The history of network analysis can be traced back to the Book of Genesis and the list of who “begat” whom (Freeman, 2004). More recently, in 1851 Lewis Henry Morgan, one of the founders of American anthropology, found that tribes of native Americans, such as the Iroquois and Ojibwa, had a consistent system of naming relatives that was entirely different from European nomenclature. The Iroquois and Ojibwa system has a feature called bifurcate merging, which means that the same word is used for “father” as for “father's brother” (i.e., they are merged), while distinct words are used meaning “father's brother” and “mother's brother” (they are bifurcated; Morgan, 1851/1997).
Modern network analysis started in the 1930s as an attempt to formally capture with a diagram of nodes and edges between nodes the more nebulous interpersonal relationships among members of a social group.

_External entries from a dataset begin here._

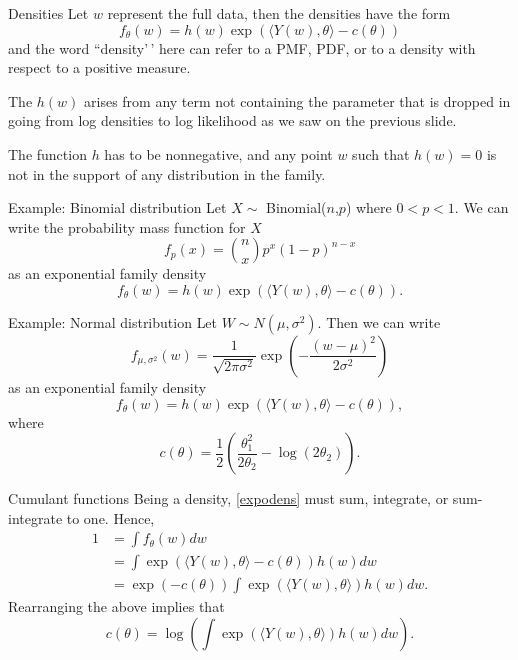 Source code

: \documentclass[
  ignorenonframetext,
]{beamer}
\begin{document}
\begin{frame}{Densities}
\protect\hypertarget{densities}{}
Let \(w\) represent the full data, then the densities have the form
\begin{equation} \label{expodens}
  f_\theta(w) = h(w)\exp\left(\langle Y(w),\theta\rangle - c(\theta)\right)
\end{equation} and the word ``density'\,' here can refer to a PMF, PDF,
or to a density with respect to a positive measure.

The \(h(w)\) arises from any term not containing the parameter that is
dropped in going from log densities to log likelihood as we saw on the
previous slide.

The function \(h\) has to be nonnegative, and any point \(w\) such that
\(h(w) = 0\) is not in the support of any distribution in the family.
\end{frame}

\begin{frame}{Example: Binomial distribution}
\protect\hypertarget{example-binomial-distribution-1}{}
Let \(X \sim\) Binomial(\(n\),\(p\)) where \(0 < p < 1\). We can write
the probability mass function for \(X\) \[
  f_p(x) = {n \choose x}p^x(1-p)^{n-x}
\] as an exponential family density \[
 f_{\theta}(w) = h(w)\exp\left( \langle Y(w),\theta \rangle - c(\theta)\right).
\]
\end{frame}

\begin{frame}{Example: Normal distribution}
\protect\hypertarget{example-normal-distribution}{}
Let \(W \sim N(\mu, \sigma^2)\). Then we can write \[
    f_{\mu,\sigma^2}(w) = \frac{1}{\sqrt{2\pi\sigma^2}}\exp\left(-\frac{(w-\mu)^2}{2\sigma^2}\right) 
\] as an exponential family density \[
 f_{\theta}(w) = h(w)\exp\left( \langle Y(w),\theta \rangle - c(\theta)\right),
\] where \[
  c(\theta) = \frac{1}{2}\left(\frac{\theta_1^2}{2\theta_2} - \log(2\theta_2)\right).
\]
\end{frame}

\begin{frame}{Cumulant functions}
\protect\hypertarget{cumulant-functions}{}
Being a density, \eqref{expodens} must sum, integrate, or sum-integrate
to one. Hence, \begin{align*}
    1 &= \int f_\theta(w) dw \\ 
      &= \int \exp\left(\langle Y(w),\theta\rangle - c(\theta)\right) h(w)dw \\
      &= \exp\left(-c(\theta)\right) \int \exp\left(\langle Y(w),\theta\rangle\right) h(w) dw.
\end{align*} Rearranging the above implies that \[
  c(\theta) = \log\left(\int \exp\left(\langle Y(w),\theta\rangle\right) h(w) dw\right).
\]
\end{frame}
\end{document}
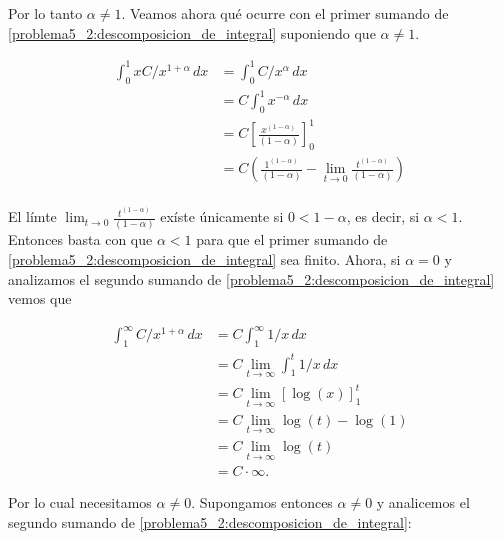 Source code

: Por lo tanto $\alpha \not= 1$. Veamos ahora qué ocurre con el primer sumando de \eqref{problema5_2:descomposicion_de_integral}
suponiendo que $\alpha \not= 1$.

\begin{align}
    \int_0^1 x C/x^{1+\alpha} \,dx  &=  \int_0^1 C/x^{\alpha}   \,dx                                                                                    \\
                                    &=  C \int_0^1 x^{-\alpha} \,dx                                                                                     \\
                                    &=  C \left[ \frac{x^{(1-\alpha)}}{(1-\alpha)}\right]_0^1                                                           \\
                                    &=  C \left( \frac{1^{(1-\alpha)}}{(1-\alpha)} - \lim_{t \rightarrow 0}\frac{t^{(1-\alpha)}}{(1-\alpha)}\right)     \\
\end{align}\pn

El límte $\lim_{t \rightarrow 0}\frac{t^{(1-\alpha)}}{(1-\alpha)}$ exíste únicamente si $0 < 1-\alpha$, es decir, si $\alpha < 1$. Entonces basta con 
que $\alpha < 1$ para que el primer sumando de \eqref{problema5_2:descomposicion_de_integral} sea finito. Ahora, si $\alpha = 0$ y analizamos el 
segundo sumando de \eqref{problema5_2:descomposicion_de_integral} vemos que

\begin{align}
    \int_1^\infty C/x^{1+\alpha} \,dx   &=  C \int_1^\infty 1/x \,dx                                            \\ 
                                        &=  C \lim_{t \rightarrow \infty} \int_1^t 1/x \,dx                     \\ 
                                        &=  C \lim_{t \rightarrow \infty} \left[ \log(x) \right]_1^t            \\ 
                                        &=  C \lim_{t \rightarrow \infty} \log(t) - \log(1)                     \\ 
                                        &=  C \lim_{t \rightarrow \infty} \log(t)                               \\ 
                                        &=  C \cdot \infty.                                                       
\end{align}

Por lo cual necesitamos $\alpha \not= 0$. Supongamos entonces $\alpha \not= 0$ y analicemos el segundo sumando de \eqref{problema5_2:descomposicion_de_integral}:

Moreno (1934) invented the sociogram as a data structure to represent relationships between pairs of members of a well-defined set. For example, the set might consist of members of an elementary school, and the relationships might be necessarily reciprocal such as playing together or being enrolled in the same class, or not necessarily reciprocal such as expressing friendship toward or receiving advice from. From a mathematical perspective, a sociogram is a type of graph (described formally later), and soon after Moreno's and other's work, the area of sociometry was established. Later, the interdisciplinary area of social networks flowered, which Freeman (2004) characterized by the following properties:
• intuition based on ties linking social actors,
• systematic empirical data,
• graphic imagery,
• mathematical and/or computational models.

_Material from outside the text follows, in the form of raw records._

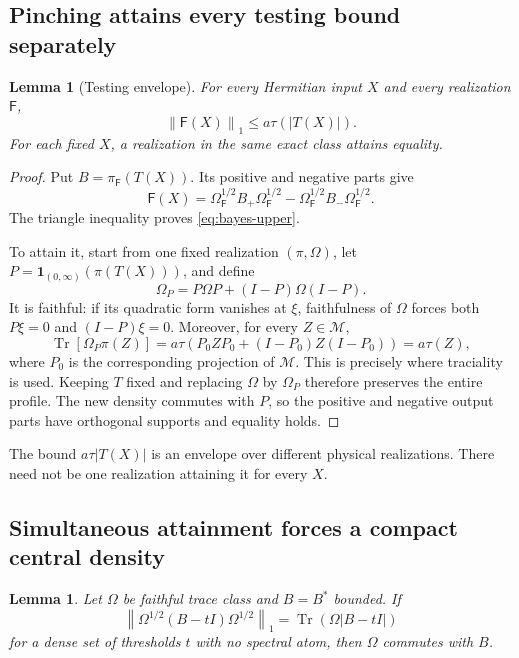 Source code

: \documentclass[11pt,reqno]{amsart}
\newtheorem{lemma}[theorem]{Lemma}
\theoremstyle{definition}
\theoremstyle{remark}
\numberwithin{equation}{section}
\DeclareMathOperator{\Tr}{Tr}
\newcommand{\M}{\mathcal M}
\newcommand{\F}{\mathsf F}
\newcommand{\one}{\mathbf 1}
\newcommand{\norm}[1]{\left\lVert#1\right\rVert}
\newcommand{\abs}[1]{\left\lvert#1\right\rvert}
\begin{document}
\subsection{Pinching attains every testing bound separately}

\begin{lemma}[Testing envelope]\label{lem:bayes-envelope}
For every Hermitian input $X$ and every realization $\F$,
\begin{equation}\label{eq:bayes-upper}
 \norm{\F(X)}_1\le a\tau(\abs{T(X)}).
\end{equation}
For each fixed $X$, a realization in the same exact class attains equality.
\end{lemma}

\begin{proof}
Put $B=\pi_\F(T(X))$. Its positive and negative parts give
\[
 \F(X)=\Omega_\F^{1/2}B_+\Omega_\F^{1/2}
       -\Omega_\F^{1/2}B_-\Omega_\F^{1/2}.
\]
The triangle inequality proves \eqref{eq:bayes-upper}.

To attain it, start from one fixed realization $(\pi,\Omega)$, let $P=\one_{(0,\infty)}(\pi(T(X)))$, and define
\begin{equation}\label{eq:pinched-density}
 \Omega_P=P\Omega P+(I-P)\Omega(I-P).
\end{equation}
It is faithful: if its quadratic form vanishes at $\xi$, faithfulness of $\Omega$ forces both $P\xi=0$ and $(I-P)\xi=0$. Moreover, for every $Z\in\M$,
\[
 \Tr[\Omega_P\pi(Z)]
 =a\tau(P_0 ZP_0+(I-P_0)Z(I-P_0))=a\tau(Z),
\]
where $P_0$ is the corresponding projection of $\M$. This is precisely where traciality is used. Keeping $T$ fixed and replacing $\Omega$ by $\Omega_P$ therefore preserves the entire profile. The new density commutes with $P$, so the positive and negative output parts have orthogonal supports and equality holds.
\end{proof}

The bound $a\tau|T(X)|$ is an envelope over different physical realizations. There need not be one realization attaining it for every $X$.

\subsection{Simultaneous attainment forces a compact central density}

\begin{lemma}\label{lem:equality-commutes}
Let $\Omega$ be faithful trace class and $B=B^*$ bounded. If
\[
 \norm{\Omega^{1/2}(B-tI)\Omega^{1/2}}_1
 =\Tr(\Omega\abs{B-tI})
\]
for a dense set of thresholds $t$ with no spectral atom, then $\Omega$ commutes with $B$.
\end{lemma}
\end{document}
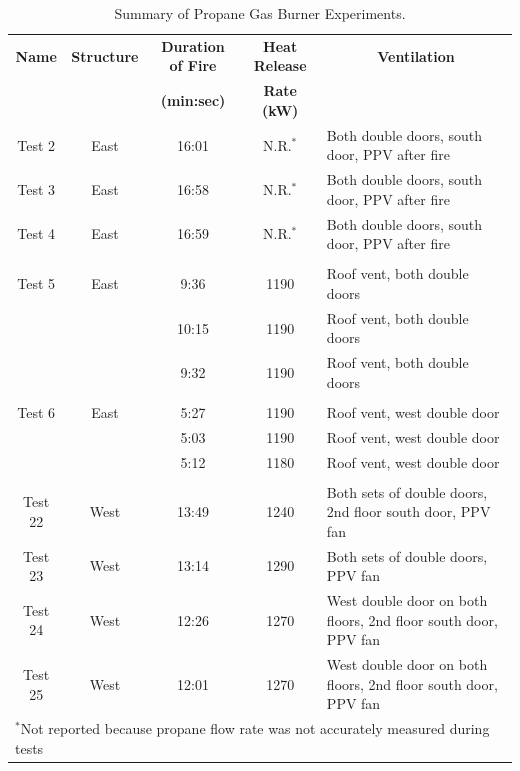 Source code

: \renewcommand{\baselinestretch}{1}
\begin{table}
\begin{center}
\caption{Summary of Propane Gas Burner Experiments.}
\begin{tabular}{ccccl}
\toprule
\textbf{Name}  	& 	\textbf{Structure} 	& 	\textbf{Duration of Fire} 	& 	\textbf{Heat Release} 		& 	\multicolumn{1}{c}{\textbf{Ventilation}}	\\ 
				& 						& 		\textbf{(min:sec)} 		& 	\textbf{Rate (kW)}			& 													\\
\midrule
Test 2 			& 	East 				&  		16:01 					& 	N.R.$^*$ 					& 	Both double doors, south door, PPV after fire	\\
Test 3			& 	East 				&  		16:58 					&   N.R.$^*$   					& 	Both double doors, south door, PPV after fire					\\
Test 4			& 	East 				&  		16:59 					&  	N.R.$^*$ 					& 	Both double doors, south door, PPV after fire					\\
\multicolumn{5}{c}{} \\
Test 5 			& 	East 				&  		 9:36 					&  		1190 					& 	Roof vent, both double doors				 					\\
				& 						& 		10:15 					&  		1190 					& 	Roof vent, both double doors				 					\\
				& 						& 		 9:32 					&  		1190 					& 	Roof vent, both double doors				 					\\				
\multicolumn{5}{c}{} \\
Test 6			&	East 				&  		 5:27 					&  		1190 					& 	Roof vent, west double door					 	    			\\
				& 						& 		 5:03 					&  		1190 					& 	Roof vent, west double door					 	    			\\
				& 						& 		 5:12 					&  		1180 					& 	Roof vent, west double door					 	    			\\
\multicolumn{5}{c}{} \\
Test 22			&	West 				&  		13:49 					&  		1240 					& 	Both sets of double doors, 2nd floor south door, PPV fan 		\\
Test 23			&	West 				&  		13:14 					&  		1290 					& 	Both sets of double doors, PPV fan						 		\\
Test 24			&	West 				&  		12:26 					&  		1270 					&   West double door on both floors, 2nd floor south door, PPV fan 	\\
Test 25			&	West 				&  		12:01 					&  		1270 					& 	West double door on both floors, 2nd floor south door, PPV fan 	\\
\bottomrule
\multicolumn{5}{l}{$^*$\footnotesize{Not reported because propane flow rate was not accurately measured during tests}}
\end{tabular}
\end{center}
\label{table:exp_summary}
\end{table}
\clearpage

Since the late 1990s, there has been an explosion of interest in networks of all kinds, e.g., neural networks, health-related networks, economic networks, semantic networks, as well as networks in computer science, physics, sociology, and psychology. In fact, the term network science is well-established today, and it refers to a rapidly growing interdisciplinary area that reaches well beyond the areas of sociometry and social networks. There has been a confluence of forces that have led to the explosion of interest in network science. First, there have been substantial recent increases in mathematical, computational, and statistical tools that can be used to analyze networks. Second, on the empirical side, through the Internet and related information technologies, it has become possible to collect very large sets of network data.